_Activity:_ Go through the data and copy each line where the string "accompanied" appears.

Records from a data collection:
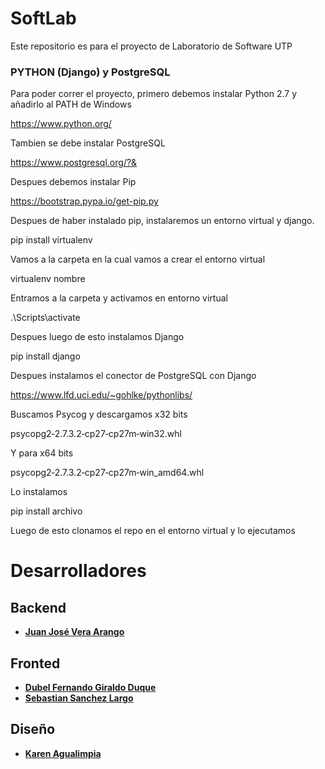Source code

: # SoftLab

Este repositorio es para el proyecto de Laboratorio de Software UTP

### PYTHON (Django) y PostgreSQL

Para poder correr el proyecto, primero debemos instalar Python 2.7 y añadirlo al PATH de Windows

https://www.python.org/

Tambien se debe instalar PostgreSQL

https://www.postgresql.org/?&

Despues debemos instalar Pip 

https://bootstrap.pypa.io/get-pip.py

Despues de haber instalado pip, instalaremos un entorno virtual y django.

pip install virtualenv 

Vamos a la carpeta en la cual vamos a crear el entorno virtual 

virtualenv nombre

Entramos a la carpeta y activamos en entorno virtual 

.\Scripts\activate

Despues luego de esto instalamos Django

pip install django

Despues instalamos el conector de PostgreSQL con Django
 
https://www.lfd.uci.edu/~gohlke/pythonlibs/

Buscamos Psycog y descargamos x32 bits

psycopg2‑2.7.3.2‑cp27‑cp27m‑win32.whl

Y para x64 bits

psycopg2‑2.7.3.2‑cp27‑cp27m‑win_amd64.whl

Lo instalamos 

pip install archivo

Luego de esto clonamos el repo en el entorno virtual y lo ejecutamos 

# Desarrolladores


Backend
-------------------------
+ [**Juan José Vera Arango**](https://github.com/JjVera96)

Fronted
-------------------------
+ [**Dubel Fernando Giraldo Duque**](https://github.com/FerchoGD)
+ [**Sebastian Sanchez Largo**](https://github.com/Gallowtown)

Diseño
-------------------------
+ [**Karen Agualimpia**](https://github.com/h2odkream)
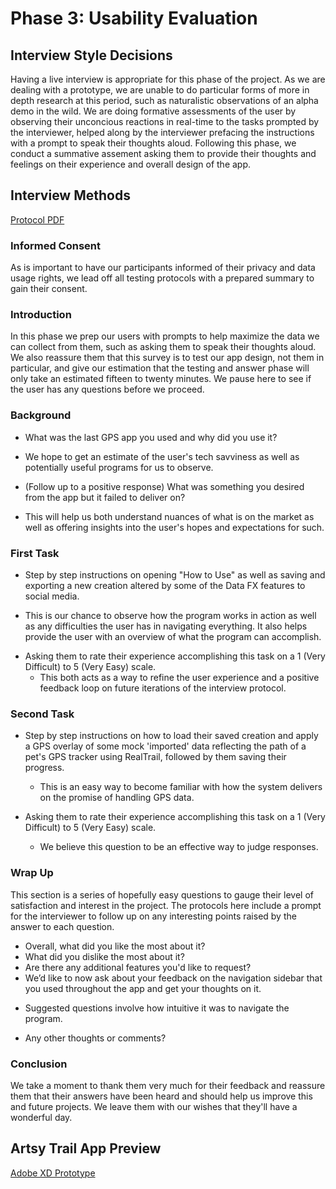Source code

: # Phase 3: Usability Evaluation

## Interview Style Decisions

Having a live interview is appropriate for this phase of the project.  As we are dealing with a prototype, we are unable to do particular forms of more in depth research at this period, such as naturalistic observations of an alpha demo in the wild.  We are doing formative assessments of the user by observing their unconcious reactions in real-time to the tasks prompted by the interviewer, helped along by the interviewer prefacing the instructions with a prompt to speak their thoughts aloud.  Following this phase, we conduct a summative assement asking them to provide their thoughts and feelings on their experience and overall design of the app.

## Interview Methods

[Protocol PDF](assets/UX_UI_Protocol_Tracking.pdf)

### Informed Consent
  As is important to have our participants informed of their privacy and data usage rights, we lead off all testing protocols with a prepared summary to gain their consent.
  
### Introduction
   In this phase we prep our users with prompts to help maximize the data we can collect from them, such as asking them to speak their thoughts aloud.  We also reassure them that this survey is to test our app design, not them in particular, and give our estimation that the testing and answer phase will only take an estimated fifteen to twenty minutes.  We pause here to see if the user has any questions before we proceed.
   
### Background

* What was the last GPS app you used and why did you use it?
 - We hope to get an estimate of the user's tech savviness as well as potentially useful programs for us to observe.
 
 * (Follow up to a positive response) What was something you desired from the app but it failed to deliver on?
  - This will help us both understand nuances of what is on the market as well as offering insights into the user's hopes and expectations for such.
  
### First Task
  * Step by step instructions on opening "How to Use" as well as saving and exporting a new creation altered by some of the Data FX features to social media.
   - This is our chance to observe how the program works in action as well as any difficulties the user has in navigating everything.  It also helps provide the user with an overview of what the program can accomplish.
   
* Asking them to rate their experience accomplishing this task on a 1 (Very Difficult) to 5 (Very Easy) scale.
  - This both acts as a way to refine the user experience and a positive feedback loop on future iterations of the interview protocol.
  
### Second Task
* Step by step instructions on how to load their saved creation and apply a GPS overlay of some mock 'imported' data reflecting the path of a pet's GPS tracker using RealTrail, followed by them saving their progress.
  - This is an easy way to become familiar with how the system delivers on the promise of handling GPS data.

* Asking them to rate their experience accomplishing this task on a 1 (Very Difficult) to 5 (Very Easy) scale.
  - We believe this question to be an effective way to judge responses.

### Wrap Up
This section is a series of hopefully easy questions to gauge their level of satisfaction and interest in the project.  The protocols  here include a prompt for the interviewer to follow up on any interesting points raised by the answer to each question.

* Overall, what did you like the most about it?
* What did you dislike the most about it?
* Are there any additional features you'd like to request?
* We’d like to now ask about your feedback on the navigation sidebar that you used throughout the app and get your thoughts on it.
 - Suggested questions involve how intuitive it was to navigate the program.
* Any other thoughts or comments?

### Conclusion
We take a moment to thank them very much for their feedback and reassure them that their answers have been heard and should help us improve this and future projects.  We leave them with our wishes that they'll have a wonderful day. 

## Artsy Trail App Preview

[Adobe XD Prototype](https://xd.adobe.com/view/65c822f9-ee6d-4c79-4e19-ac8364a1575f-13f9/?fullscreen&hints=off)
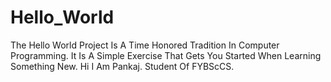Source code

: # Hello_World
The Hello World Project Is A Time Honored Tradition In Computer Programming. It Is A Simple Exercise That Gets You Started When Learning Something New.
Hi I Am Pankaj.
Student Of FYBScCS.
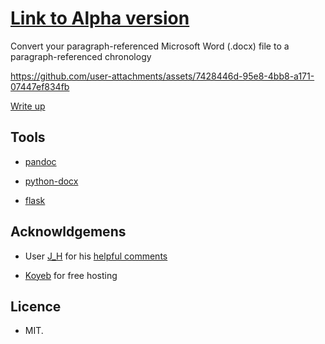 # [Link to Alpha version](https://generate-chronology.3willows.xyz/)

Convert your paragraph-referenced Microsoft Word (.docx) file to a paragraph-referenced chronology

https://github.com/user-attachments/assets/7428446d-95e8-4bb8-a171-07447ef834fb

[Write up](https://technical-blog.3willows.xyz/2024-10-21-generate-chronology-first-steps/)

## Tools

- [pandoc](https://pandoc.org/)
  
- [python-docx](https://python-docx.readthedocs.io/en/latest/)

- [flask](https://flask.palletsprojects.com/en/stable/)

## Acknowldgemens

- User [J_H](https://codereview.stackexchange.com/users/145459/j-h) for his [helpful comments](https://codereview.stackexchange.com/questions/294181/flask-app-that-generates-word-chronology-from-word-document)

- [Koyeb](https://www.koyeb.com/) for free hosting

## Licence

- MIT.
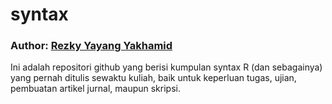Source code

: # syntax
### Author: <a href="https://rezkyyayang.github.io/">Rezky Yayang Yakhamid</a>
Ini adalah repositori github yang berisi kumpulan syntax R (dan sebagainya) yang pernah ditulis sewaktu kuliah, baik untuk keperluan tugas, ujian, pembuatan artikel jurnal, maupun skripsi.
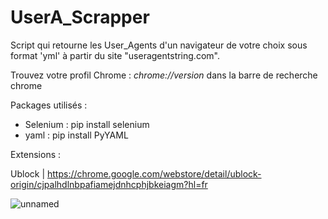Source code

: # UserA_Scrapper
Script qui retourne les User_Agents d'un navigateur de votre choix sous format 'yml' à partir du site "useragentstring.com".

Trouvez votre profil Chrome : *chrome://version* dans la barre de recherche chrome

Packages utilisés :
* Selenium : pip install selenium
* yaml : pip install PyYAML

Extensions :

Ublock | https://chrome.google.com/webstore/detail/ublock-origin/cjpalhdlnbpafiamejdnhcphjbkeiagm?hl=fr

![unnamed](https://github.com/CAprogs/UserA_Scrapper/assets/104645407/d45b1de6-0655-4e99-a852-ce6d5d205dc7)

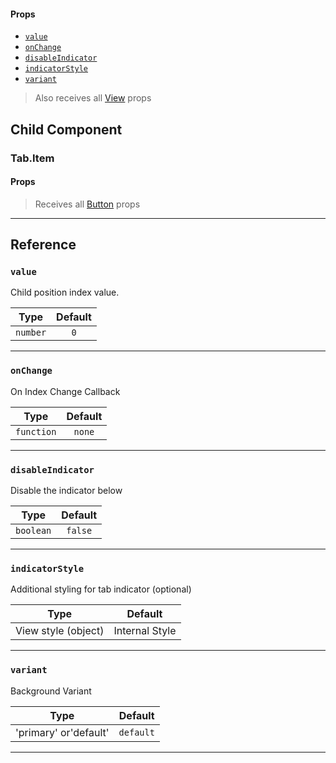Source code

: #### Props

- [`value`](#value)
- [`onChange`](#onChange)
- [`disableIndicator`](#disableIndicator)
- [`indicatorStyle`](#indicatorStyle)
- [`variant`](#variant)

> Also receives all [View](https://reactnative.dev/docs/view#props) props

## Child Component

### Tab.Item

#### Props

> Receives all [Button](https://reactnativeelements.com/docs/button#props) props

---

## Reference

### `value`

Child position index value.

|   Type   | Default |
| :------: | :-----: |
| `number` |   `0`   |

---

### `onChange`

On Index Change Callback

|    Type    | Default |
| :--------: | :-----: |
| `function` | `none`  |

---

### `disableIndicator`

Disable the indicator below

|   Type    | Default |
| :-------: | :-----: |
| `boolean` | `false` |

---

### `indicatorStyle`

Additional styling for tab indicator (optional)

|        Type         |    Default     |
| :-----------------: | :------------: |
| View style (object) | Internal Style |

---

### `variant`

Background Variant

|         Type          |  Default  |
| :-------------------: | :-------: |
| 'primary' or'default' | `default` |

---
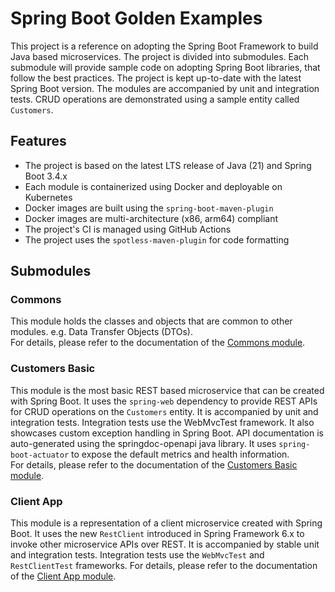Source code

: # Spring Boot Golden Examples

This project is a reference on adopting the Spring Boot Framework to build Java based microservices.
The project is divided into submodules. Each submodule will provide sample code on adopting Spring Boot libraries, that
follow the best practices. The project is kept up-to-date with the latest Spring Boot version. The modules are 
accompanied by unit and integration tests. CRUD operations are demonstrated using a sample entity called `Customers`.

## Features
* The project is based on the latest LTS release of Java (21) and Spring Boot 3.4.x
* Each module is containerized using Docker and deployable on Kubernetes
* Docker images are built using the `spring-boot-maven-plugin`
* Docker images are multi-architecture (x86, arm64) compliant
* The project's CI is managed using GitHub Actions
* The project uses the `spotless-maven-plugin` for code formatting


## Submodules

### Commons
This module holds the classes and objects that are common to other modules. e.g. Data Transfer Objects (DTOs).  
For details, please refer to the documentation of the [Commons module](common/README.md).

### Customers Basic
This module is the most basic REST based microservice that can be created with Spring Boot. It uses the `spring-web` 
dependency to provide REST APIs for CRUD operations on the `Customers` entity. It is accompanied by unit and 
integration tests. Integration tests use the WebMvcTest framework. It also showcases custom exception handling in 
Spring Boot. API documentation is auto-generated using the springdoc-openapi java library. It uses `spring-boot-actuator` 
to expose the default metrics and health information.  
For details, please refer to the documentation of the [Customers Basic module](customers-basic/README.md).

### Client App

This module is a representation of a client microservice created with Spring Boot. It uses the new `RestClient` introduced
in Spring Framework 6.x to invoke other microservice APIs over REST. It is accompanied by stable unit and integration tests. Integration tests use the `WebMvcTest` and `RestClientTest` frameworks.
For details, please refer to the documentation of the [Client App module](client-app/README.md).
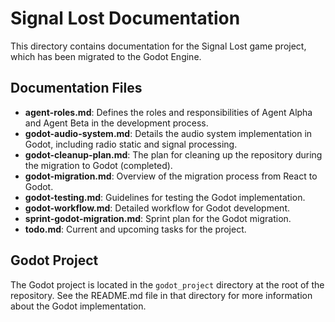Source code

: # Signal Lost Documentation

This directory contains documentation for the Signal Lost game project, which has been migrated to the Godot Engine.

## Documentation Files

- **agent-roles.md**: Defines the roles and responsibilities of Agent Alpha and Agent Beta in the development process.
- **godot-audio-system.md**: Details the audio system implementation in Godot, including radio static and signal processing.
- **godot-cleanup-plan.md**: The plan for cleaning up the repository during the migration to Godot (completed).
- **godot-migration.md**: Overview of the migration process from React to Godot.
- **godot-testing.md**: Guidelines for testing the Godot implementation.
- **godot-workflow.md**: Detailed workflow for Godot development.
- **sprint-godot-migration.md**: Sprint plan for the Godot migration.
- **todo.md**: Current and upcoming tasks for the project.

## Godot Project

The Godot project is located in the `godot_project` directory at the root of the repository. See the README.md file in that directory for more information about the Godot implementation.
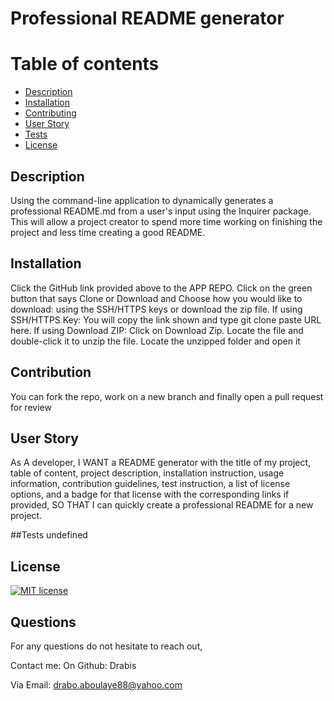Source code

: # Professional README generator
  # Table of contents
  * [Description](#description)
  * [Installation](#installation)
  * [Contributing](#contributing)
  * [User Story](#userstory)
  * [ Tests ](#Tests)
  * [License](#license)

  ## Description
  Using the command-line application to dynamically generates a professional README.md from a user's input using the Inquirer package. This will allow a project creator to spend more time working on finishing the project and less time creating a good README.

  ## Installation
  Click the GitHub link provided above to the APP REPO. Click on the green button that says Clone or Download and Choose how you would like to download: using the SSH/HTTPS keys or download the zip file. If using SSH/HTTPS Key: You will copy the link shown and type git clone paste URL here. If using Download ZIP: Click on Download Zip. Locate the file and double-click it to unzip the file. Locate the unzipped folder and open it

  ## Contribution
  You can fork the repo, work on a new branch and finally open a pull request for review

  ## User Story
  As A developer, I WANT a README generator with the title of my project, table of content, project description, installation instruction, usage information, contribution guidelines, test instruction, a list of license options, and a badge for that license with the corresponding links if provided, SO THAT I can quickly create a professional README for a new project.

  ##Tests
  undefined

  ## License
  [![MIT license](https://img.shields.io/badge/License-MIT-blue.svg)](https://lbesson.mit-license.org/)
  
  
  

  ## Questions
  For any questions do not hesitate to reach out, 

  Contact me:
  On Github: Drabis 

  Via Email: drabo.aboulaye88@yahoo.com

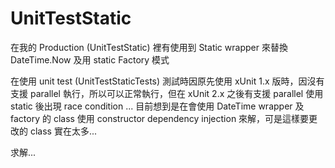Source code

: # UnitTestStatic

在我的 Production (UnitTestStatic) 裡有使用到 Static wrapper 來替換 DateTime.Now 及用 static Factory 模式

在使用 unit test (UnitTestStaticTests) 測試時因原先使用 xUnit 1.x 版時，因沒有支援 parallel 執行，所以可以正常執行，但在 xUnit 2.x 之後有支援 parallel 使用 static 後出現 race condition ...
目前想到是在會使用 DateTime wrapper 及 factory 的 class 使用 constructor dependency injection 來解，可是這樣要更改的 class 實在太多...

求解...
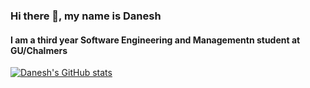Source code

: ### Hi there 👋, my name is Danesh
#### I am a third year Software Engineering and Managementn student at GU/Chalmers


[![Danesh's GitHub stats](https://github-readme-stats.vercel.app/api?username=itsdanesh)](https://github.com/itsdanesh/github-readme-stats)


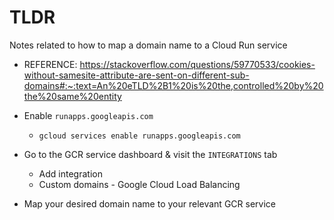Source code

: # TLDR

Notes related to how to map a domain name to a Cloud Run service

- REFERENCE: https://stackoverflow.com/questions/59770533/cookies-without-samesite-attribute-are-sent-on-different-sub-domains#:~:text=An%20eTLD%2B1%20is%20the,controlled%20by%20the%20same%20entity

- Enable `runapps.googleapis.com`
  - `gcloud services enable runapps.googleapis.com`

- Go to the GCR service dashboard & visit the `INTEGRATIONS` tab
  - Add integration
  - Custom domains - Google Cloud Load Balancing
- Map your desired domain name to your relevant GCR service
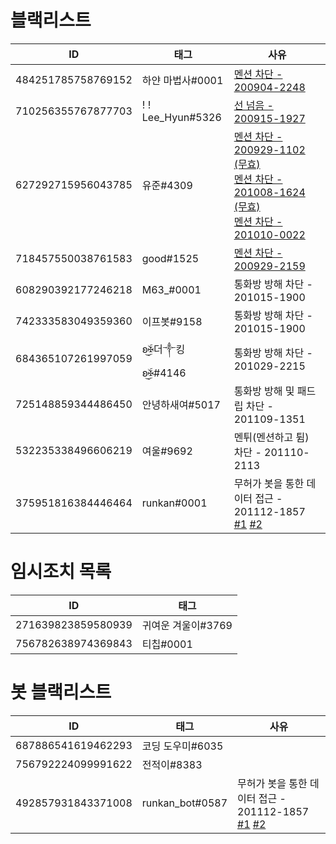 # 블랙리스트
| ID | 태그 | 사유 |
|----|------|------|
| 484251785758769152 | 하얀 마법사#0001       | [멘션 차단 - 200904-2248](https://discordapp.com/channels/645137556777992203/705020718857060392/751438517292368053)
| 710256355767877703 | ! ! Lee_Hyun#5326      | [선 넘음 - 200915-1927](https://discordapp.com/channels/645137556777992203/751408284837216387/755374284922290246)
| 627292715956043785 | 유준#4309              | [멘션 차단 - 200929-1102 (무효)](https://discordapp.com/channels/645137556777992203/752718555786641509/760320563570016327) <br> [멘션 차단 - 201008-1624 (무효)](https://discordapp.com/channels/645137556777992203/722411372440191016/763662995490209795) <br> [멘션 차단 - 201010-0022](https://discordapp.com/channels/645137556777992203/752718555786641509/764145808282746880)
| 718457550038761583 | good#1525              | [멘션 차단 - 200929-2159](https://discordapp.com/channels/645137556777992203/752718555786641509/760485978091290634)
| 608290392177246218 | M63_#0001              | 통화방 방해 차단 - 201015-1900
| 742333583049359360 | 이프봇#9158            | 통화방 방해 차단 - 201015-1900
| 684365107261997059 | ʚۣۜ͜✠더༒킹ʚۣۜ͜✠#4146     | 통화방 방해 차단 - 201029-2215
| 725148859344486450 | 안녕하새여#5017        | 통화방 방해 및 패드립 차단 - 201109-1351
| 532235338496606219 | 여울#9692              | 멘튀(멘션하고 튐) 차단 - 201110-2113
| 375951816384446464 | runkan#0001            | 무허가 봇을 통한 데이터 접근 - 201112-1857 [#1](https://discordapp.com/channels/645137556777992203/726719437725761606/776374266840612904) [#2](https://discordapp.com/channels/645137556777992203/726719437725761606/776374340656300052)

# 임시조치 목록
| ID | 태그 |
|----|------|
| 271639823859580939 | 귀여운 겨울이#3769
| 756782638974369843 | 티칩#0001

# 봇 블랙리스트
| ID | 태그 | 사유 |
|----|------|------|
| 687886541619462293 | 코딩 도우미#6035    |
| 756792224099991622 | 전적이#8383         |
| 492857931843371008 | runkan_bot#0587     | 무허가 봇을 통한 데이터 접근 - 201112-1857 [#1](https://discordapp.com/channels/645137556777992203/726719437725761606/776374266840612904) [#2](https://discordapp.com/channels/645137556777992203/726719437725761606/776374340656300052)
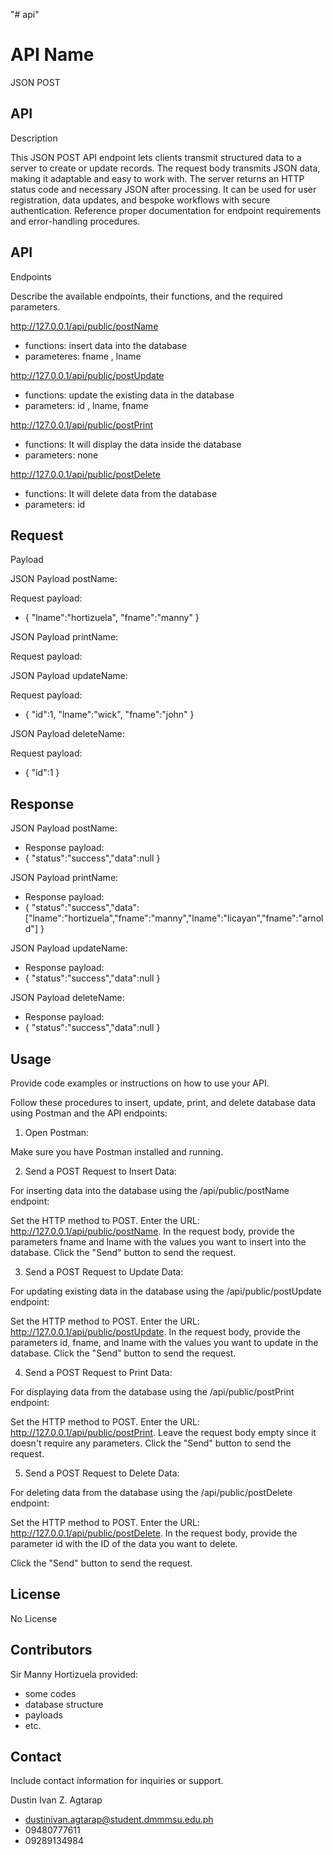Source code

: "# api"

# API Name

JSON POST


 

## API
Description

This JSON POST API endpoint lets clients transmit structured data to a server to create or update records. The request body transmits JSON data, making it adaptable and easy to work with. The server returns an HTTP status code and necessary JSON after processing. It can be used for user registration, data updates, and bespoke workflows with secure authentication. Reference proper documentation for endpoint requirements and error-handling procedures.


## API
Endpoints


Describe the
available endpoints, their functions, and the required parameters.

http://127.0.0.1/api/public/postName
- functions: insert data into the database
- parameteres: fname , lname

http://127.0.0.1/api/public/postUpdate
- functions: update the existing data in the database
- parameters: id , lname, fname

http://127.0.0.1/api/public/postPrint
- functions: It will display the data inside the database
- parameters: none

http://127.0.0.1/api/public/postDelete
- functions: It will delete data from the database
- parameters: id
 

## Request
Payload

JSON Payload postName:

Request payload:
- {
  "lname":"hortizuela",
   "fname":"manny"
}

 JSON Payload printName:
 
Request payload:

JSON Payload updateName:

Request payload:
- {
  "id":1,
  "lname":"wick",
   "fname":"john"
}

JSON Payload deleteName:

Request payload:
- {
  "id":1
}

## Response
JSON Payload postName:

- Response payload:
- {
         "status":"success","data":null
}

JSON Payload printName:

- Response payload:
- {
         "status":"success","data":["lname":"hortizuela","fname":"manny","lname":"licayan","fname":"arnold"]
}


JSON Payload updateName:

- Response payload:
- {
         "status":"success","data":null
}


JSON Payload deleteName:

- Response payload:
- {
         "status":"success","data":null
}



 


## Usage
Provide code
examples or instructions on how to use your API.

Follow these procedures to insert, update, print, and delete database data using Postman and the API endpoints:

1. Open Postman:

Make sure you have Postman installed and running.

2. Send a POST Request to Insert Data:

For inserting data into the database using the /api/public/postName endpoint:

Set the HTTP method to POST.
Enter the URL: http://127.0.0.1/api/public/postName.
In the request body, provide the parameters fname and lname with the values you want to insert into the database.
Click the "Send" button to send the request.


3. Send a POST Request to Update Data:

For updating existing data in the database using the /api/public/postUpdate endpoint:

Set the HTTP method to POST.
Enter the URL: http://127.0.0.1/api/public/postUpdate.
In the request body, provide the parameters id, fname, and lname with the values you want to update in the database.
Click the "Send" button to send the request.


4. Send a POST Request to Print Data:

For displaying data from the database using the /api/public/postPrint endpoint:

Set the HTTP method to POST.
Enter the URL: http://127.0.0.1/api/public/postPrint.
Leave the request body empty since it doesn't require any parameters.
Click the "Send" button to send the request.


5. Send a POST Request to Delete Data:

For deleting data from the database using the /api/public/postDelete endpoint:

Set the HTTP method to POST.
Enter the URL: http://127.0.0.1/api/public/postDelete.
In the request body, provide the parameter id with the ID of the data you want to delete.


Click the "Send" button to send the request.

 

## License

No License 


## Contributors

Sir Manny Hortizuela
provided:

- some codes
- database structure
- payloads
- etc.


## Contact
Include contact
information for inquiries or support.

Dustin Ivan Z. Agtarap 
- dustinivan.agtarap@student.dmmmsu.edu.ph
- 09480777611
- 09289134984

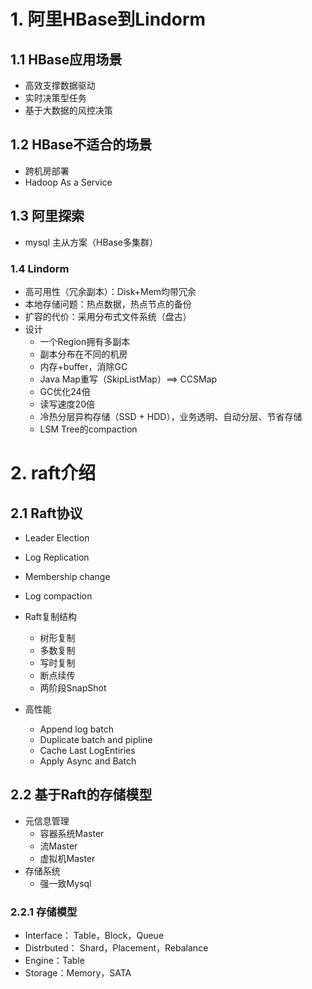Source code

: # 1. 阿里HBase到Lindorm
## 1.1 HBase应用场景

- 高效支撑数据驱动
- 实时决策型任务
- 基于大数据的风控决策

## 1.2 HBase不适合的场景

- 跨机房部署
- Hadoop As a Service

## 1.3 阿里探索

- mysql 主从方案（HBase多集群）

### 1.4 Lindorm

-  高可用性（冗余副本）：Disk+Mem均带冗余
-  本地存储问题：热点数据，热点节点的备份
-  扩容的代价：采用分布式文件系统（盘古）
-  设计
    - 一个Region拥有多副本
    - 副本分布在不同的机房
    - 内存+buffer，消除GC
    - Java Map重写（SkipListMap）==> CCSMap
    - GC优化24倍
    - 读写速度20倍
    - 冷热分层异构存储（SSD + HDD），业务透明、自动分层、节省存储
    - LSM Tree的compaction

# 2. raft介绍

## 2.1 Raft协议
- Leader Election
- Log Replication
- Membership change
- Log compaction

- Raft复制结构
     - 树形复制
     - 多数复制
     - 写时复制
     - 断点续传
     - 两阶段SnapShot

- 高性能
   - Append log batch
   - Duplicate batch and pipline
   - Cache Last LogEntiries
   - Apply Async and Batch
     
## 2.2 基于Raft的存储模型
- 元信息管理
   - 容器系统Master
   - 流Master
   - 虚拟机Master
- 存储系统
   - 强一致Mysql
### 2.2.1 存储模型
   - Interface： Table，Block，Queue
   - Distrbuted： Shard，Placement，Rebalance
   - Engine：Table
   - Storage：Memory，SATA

_Exercise response:_
accompanied by unit and integration tests. CRUD operations are demonstrated using a sample entity called `Customers`.
dependency to provide REST APIs for CRUD operations on the `Customers` entity. It is accompanied by unit and 
in Spring Framework 6.x to invoke other microservice APIs over REST. It is accompanied by stable unit and integration tests. Integration tests use the `WebMvcTest` and `RestClientTest` frameworks.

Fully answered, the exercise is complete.